A new strategy for genetically bolstering the immune system proved surprisingly powerful against an advanced form of leukemia in a small study that could have broader implications for fighting cancer.

The treatment, in which cells from the three participating patients were manipulated using gene therapy, eradicated blood cancer tumors in less than a month and led to sustained remissions of up to a year.


The Associated Press and CBS news picked up on the story and gave this spin under the headline, “ ‘Amazing’ Gene Therapy Destroys Leukemia in Three Patients.”

Scientists are reporting the first clear success with gene therapy to treat leukemia, turning the patients' own blood cells into assassins that hunt down and wipe out their cancer.

They've only done it in three patients so far, but the results were striking: Two appear cancer-free up to a year after treatment, and the third had a partial response. Scientists are already preparing to try the approach for other kinds of cancer
.

From there the story spread to other news outlets, and you would have thought the cure for all leukemias and other cancers was at hand.

I was excited too until I read August 10 the complicated New England Journal article under the formidable title “Chimeric Antigen Receptor – Modified T Cells in Chronic Lymphoid Leukemia.”

After describing their work, the authors concluded,

The delayed onset of the tumor lysis syndrome and cytokine secretion, combined with vigorous in vivo chimeric antigen receptor T-cell expansion and prominent antileukemia activity, points to substantial and sustained effector functions of the CART19 cells. Our early research highlights the potency of this therapy and provides support for the detailed study of autologous T cells genetically modified to target CD19 (and other targets) through transduction of a chimeric antigen receptor linked to potent signaling domains. Unlike antibody-mediated therapy, chimeric antigen receptor–modified T cells have the potential to replicate in vivo, and long-term persistence could lead to sustained tumor control. Two other patients with advanced CLL have also received CART19 infusions according to this protocol, and all three have had tumor responses.These findings warrant continued study of CD19-redirected T cells for B-cell neoplasms.

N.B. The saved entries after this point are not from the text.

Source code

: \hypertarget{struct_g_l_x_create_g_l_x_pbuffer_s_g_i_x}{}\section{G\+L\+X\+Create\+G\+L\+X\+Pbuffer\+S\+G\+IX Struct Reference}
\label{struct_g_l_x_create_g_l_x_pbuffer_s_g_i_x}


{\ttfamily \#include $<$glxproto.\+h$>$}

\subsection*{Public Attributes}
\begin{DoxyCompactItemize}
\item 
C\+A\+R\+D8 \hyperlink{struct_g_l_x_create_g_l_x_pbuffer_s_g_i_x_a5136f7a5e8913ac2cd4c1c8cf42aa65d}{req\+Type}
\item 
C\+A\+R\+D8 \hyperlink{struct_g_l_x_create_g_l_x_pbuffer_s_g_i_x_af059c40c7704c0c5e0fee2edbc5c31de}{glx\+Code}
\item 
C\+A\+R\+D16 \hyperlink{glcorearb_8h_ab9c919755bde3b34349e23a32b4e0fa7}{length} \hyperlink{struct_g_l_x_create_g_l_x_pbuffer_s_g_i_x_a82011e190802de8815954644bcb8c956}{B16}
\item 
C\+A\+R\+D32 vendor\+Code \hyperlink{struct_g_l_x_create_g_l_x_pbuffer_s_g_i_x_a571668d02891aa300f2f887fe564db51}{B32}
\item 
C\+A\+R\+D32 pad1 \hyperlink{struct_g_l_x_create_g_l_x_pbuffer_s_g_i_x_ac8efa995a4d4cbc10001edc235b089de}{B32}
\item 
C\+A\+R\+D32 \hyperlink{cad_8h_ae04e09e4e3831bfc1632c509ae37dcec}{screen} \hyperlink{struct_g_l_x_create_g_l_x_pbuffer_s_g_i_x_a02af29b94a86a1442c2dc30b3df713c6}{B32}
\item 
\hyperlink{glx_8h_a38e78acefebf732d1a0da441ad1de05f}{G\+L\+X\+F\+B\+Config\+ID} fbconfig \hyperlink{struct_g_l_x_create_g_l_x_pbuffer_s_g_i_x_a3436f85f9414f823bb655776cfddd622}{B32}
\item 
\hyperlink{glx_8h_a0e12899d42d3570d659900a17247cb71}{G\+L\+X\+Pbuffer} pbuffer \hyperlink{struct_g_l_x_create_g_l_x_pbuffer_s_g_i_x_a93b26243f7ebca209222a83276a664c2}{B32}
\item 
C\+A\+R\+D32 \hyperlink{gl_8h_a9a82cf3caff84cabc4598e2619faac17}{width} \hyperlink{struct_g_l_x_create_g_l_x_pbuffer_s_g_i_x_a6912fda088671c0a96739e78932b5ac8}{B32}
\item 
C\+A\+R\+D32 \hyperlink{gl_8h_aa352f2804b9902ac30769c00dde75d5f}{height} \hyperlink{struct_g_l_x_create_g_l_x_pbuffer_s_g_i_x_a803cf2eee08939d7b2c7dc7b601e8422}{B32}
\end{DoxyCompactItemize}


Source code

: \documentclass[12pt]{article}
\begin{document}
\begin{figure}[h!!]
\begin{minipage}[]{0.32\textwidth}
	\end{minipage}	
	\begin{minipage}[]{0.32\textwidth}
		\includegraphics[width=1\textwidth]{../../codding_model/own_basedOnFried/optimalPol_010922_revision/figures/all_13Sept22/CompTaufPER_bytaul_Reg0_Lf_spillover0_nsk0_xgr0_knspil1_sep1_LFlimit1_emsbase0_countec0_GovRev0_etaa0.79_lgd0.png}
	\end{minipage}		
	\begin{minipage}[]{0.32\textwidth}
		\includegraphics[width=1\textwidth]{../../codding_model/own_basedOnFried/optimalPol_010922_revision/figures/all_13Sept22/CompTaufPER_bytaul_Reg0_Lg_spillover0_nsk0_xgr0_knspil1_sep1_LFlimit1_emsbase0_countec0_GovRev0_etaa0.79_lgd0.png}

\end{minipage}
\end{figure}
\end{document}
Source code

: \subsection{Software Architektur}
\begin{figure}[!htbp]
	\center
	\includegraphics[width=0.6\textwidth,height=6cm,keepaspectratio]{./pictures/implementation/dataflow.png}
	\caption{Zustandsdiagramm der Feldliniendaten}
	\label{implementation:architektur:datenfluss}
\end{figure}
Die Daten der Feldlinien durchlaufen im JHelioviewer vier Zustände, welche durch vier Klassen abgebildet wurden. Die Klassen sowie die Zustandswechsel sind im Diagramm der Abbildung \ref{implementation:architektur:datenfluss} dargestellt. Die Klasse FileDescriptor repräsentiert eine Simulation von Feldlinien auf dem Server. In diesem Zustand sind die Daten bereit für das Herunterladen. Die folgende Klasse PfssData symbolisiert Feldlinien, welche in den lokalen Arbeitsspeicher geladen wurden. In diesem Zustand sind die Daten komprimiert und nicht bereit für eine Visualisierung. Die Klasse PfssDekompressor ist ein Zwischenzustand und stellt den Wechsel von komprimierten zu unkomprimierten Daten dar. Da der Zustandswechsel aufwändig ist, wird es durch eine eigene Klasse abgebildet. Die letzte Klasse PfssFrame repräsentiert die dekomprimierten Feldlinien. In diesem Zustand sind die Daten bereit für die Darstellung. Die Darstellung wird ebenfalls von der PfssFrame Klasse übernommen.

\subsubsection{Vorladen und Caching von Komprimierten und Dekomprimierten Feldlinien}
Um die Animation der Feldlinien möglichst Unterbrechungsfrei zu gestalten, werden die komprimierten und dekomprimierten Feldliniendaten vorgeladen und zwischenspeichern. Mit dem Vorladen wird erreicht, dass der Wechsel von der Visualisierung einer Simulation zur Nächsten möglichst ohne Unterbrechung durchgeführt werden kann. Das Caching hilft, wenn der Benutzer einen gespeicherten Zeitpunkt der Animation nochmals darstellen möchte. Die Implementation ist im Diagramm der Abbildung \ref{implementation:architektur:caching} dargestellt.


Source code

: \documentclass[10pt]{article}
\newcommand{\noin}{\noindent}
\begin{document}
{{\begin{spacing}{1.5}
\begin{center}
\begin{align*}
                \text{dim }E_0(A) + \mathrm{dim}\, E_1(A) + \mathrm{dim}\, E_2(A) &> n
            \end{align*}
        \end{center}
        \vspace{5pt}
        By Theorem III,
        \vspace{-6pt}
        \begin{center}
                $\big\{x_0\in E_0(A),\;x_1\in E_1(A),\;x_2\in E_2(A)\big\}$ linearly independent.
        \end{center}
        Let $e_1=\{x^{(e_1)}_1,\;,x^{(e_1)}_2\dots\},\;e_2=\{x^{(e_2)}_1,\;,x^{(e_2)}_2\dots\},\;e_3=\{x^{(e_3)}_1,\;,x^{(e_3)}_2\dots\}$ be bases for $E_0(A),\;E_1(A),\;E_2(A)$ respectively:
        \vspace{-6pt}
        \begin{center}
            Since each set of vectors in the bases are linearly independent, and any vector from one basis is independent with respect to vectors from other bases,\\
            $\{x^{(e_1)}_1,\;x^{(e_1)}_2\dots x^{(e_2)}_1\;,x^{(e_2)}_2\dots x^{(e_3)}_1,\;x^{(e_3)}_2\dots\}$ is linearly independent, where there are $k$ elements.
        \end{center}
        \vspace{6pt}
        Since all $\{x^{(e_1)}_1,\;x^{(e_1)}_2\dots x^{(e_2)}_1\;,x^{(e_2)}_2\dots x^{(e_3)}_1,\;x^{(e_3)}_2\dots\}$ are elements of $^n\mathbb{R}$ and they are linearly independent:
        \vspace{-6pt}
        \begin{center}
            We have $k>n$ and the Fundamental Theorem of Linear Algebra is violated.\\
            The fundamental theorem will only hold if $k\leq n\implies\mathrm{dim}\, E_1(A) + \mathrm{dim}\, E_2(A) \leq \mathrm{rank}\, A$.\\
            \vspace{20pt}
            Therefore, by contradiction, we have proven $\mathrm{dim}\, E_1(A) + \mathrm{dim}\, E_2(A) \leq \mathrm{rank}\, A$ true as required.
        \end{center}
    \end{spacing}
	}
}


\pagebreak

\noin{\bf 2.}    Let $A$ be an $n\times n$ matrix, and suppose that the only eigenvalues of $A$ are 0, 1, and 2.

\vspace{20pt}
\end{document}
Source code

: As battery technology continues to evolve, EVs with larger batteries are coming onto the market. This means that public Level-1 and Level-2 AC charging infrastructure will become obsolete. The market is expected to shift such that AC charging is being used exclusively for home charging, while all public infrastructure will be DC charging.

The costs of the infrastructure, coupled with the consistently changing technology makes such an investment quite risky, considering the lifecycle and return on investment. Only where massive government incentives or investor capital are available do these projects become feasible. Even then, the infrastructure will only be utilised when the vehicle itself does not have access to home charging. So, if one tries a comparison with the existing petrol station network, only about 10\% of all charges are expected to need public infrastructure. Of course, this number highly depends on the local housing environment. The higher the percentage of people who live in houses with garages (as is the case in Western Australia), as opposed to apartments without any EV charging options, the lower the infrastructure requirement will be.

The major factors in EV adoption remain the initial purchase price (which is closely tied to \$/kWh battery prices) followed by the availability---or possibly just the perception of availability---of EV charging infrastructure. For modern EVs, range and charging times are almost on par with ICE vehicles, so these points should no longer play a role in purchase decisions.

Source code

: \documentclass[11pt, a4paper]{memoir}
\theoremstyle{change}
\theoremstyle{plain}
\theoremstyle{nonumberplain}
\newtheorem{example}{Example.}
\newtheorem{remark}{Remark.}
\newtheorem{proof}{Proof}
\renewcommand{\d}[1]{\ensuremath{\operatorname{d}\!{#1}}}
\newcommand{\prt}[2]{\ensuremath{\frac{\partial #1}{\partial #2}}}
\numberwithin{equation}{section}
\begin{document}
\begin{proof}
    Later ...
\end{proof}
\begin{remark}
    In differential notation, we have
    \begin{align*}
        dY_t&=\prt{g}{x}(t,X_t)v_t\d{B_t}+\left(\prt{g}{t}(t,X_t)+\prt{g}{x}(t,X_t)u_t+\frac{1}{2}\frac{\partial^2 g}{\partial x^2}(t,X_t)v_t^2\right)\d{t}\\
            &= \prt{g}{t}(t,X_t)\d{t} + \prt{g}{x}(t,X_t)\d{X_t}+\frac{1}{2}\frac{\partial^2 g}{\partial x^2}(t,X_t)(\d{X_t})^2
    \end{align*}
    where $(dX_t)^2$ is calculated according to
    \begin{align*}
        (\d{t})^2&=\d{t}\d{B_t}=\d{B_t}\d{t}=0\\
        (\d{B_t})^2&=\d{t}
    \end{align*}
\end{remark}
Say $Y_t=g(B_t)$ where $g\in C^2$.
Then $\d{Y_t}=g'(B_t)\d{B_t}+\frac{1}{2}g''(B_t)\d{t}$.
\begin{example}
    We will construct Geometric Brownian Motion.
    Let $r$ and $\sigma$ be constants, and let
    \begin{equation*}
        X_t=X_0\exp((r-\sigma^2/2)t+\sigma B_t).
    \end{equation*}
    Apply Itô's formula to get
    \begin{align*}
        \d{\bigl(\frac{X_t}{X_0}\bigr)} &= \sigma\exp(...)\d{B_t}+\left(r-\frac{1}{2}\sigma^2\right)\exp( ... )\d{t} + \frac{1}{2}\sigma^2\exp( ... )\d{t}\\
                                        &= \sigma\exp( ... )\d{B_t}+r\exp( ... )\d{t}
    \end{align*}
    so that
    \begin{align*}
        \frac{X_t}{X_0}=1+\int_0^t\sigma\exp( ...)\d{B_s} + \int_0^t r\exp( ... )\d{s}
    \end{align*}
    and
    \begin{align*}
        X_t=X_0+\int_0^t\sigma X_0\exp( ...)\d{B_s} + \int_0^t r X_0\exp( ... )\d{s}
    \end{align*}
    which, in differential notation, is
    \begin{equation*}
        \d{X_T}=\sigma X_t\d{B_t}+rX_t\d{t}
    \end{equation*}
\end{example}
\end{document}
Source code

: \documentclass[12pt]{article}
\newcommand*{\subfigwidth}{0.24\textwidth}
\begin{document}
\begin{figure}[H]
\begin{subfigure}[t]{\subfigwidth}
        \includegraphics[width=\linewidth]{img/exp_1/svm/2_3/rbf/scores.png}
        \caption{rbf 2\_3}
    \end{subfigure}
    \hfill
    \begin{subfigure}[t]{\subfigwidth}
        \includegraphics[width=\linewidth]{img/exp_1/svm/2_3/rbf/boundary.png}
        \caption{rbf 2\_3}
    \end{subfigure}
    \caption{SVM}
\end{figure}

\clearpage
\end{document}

No promise of a cure there, only that their results warranted "continued study," and no mention of the application of their research to other malignancies.
As Lewis Thomas noted, the life of the cell is complicated, and one cannot always make far-reaching conclusions from limited data. Still, basic cellular research offers hope, and hope is all that many leukemia patients have to hang their hats and their future on.